Dataset entries
»»

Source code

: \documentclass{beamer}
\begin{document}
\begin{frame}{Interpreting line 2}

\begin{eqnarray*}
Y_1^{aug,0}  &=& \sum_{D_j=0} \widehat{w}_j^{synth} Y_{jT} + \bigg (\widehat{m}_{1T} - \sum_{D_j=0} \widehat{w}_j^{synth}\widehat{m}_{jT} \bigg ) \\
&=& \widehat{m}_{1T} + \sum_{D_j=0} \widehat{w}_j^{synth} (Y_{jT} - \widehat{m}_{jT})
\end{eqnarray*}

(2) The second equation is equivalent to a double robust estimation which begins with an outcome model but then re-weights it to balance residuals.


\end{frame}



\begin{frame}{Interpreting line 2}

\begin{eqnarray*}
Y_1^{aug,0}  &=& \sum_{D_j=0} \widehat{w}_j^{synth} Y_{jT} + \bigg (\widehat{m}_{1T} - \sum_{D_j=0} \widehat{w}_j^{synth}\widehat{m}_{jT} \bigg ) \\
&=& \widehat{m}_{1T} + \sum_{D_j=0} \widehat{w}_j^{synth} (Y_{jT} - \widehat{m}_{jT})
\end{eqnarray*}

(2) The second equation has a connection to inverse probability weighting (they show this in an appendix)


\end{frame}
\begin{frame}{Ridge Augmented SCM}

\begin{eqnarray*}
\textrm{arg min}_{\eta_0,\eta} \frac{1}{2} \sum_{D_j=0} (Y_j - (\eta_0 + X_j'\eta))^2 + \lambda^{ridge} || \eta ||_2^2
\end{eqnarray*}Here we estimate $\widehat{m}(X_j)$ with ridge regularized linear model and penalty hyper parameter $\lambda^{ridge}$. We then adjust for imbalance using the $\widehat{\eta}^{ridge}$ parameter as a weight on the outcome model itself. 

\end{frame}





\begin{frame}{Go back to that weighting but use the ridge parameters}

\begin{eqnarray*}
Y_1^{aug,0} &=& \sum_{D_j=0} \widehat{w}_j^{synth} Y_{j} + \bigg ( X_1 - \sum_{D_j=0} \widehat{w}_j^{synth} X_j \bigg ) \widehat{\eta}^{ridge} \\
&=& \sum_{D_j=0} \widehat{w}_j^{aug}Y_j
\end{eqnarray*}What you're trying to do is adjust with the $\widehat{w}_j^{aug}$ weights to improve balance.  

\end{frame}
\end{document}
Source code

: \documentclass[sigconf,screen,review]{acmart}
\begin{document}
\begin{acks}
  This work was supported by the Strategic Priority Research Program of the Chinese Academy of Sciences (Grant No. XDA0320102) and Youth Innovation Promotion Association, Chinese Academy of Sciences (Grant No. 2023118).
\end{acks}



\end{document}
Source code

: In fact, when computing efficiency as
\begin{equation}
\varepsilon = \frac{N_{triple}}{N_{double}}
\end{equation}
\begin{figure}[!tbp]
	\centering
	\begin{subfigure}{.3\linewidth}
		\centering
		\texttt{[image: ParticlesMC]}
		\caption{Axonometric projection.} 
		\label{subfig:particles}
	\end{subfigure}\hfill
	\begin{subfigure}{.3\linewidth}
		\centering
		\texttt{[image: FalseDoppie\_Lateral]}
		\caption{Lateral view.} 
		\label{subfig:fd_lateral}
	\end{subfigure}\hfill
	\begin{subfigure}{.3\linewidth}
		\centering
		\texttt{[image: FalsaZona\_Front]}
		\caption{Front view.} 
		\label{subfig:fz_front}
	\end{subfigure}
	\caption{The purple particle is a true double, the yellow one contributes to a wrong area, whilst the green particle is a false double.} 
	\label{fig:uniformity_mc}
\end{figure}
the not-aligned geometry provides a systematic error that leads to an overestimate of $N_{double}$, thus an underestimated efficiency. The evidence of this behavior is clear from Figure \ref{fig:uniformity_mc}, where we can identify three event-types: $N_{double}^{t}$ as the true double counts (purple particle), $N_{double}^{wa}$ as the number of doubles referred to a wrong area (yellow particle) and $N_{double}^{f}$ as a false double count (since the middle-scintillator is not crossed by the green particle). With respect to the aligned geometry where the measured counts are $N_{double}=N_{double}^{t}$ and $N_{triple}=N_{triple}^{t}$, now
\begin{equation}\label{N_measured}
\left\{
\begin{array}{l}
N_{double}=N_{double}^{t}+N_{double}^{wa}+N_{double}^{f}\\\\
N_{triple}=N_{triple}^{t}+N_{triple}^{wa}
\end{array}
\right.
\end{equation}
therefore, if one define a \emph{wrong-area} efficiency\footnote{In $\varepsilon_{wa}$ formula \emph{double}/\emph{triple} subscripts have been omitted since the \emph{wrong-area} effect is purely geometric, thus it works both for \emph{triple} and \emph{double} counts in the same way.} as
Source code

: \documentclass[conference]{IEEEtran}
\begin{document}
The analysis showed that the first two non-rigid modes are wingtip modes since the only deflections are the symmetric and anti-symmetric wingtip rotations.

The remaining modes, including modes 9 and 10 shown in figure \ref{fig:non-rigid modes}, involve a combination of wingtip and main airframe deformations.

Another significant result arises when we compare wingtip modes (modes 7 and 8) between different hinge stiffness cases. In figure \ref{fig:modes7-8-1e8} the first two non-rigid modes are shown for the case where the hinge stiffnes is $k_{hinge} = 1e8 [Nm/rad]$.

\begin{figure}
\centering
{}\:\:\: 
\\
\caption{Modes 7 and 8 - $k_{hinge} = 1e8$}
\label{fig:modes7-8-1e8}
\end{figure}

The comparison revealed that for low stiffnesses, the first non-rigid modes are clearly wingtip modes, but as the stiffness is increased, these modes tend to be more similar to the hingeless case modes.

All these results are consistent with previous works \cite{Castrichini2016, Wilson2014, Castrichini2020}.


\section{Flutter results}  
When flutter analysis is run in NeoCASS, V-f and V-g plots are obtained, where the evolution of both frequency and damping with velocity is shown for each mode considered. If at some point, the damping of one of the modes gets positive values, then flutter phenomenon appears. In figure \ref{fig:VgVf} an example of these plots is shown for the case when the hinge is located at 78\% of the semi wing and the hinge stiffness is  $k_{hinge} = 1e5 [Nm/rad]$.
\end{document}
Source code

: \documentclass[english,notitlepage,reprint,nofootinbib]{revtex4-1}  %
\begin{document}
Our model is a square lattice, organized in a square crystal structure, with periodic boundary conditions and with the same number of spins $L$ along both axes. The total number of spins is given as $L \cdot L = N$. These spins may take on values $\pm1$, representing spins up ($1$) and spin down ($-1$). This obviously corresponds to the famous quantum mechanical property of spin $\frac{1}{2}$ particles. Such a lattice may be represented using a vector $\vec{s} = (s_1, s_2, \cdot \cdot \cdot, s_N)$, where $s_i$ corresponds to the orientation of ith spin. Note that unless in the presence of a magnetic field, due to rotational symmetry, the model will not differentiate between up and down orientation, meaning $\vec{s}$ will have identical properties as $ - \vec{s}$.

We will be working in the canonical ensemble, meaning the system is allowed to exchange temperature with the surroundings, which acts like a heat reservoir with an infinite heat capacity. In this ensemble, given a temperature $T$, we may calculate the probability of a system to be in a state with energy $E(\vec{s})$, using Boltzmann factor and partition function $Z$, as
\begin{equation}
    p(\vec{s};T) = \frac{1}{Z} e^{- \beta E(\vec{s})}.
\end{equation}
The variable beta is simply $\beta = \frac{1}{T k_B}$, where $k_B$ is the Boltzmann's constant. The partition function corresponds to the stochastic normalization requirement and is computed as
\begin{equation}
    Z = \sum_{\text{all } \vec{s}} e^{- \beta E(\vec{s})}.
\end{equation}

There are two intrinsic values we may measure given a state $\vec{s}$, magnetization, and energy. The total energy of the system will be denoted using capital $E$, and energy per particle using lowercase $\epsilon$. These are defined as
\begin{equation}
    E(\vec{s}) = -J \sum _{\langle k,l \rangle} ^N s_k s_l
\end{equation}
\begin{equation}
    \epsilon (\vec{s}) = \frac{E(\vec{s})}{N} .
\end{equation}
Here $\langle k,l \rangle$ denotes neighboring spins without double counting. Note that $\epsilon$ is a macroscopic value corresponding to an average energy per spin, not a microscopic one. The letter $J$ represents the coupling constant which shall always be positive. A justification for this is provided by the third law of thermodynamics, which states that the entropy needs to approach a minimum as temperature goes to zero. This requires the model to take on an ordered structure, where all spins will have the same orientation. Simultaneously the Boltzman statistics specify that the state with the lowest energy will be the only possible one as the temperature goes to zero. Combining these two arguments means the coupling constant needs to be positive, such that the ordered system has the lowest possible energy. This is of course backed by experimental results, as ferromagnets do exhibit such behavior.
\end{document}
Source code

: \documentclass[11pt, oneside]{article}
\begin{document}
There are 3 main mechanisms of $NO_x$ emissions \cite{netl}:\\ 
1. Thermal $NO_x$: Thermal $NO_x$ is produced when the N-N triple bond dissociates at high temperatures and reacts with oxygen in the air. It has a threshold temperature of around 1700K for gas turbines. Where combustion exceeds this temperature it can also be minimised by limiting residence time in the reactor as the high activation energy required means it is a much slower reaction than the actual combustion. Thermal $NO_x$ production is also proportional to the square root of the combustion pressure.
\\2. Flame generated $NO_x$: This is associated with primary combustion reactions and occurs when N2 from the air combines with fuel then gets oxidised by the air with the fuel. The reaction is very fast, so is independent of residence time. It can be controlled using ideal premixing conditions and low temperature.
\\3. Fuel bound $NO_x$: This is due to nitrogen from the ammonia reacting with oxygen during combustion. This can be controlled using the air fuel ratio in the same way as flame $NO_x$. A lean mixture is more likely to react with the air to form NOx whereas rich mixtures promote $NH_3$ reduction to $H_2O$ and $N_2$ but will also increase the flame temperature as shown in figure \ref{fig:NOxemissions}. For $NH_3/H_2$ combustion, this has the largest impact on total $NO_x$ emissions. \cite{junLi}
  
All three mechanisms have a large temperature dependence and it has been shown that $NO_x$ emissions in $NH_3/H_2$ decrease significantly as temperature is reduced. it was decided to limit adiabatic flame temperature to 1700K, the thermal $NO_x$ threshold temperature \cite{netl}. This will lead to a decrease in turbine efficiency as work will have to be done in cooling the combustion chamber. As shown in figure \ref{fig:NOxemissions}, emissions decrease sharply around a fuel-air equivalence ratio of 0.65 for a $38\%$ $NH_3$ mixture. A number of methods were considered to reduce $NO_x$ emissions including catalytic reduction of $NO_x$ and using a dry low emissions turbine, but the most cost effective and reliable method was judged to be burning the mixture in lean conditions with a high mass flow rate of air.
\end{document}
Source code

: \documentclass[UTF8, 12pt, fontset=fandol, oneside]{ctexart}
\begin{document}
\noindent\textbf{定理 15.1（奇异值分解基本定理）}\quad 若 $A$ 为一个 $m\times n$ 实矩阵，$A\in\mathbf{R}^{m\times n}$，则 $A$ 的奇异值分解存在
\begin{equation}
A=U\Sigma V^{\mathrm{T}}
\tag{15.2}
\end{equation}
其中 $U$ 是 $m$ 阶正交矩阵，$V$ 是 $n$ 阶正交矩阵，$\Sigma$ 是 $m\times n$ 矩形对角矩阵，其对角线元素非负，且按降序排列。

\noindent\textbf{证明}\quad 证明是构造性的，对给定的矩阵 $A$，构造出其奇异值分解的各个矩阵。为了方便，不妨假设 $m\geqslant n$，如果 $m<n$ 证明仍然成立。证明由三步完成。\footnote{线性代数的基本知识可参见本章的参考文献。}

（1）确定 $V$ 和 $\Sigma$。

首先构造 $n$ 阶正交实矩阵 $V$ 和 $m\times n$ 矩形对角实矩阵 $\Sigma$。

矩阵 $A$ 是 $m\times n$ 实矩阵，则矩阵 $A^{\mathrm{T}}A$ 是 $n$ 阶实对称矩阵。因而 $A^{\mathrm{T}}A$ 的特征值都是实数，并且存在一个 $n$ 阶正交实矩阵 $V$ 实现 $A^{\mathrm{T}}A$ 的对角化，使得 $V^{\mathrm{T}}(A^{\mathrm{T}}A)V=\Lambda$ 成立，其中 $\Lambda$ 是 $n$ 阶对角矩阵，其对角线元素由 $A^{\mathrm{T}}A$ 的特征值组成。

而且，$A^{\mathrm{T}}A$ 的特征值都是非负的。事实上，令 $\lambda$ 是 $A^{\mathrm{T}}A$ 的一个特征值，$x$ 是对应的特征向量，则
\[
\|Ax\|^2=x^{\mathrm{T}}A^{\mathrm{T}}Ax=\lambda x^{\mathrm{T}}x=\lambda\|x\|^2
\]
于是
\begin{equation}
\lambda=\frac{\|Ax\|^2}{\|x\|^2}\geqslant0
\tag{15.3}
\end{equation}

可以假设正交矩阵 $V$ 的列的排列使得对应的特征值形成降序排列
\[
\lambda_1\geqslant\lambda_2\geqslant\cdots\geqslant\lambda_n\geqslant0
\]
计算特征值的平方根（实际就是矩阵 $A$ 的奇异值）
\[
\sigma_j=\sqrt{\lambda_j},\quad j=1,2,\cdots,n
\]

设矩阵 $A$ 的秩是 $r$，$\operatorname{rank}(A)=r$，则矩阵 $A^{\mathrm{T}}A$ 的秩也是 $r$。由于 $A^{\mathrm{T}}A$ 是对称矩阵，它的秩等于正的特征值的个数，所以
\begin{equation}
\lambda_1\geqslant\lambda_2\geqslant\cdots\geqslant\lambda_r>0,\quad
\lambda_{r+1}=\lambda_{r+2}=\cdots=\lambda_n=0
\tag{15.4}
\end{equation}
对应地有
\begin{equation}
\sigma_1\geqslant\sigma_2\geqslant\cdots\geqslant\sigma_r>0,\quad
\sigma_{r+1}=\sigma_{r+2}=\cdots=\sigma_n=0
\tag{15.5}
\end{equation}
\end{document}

««

- TASK INSTRUCTIONS
The word is "rangle". Copy every line above where it appears.

- EXERCISE SOLUTION
    E(\vec{s}) = -J \sum _{\langle k,l \rangle} ^N s_k s_l
Here $\langle k,l \rangle$ denotes neighboring spins without double counting. Note that $\epsilon$ is a macroscopic value corresponding to an average energy per spin, not a microscopic one. The letter $J$ represents the coupling constant which shall always be positive. A justification for this is provided by the third law of thermodynamics, which states that the entropy needs to approach a minimum as temperature goes to zero. This requires the model to take on an ordered structure, where all spins will have the same orientation. Simultaneously the Boltzman statistics specify that the state with the lowest energy will be the only possible one as the temperature goes to zero. Combining these two arguments means the coupling constant needs to be positive, such that the ordered system has the lowest possible energy. This is of course backed by experimental results, as ferromagnets do exhibit such behavior.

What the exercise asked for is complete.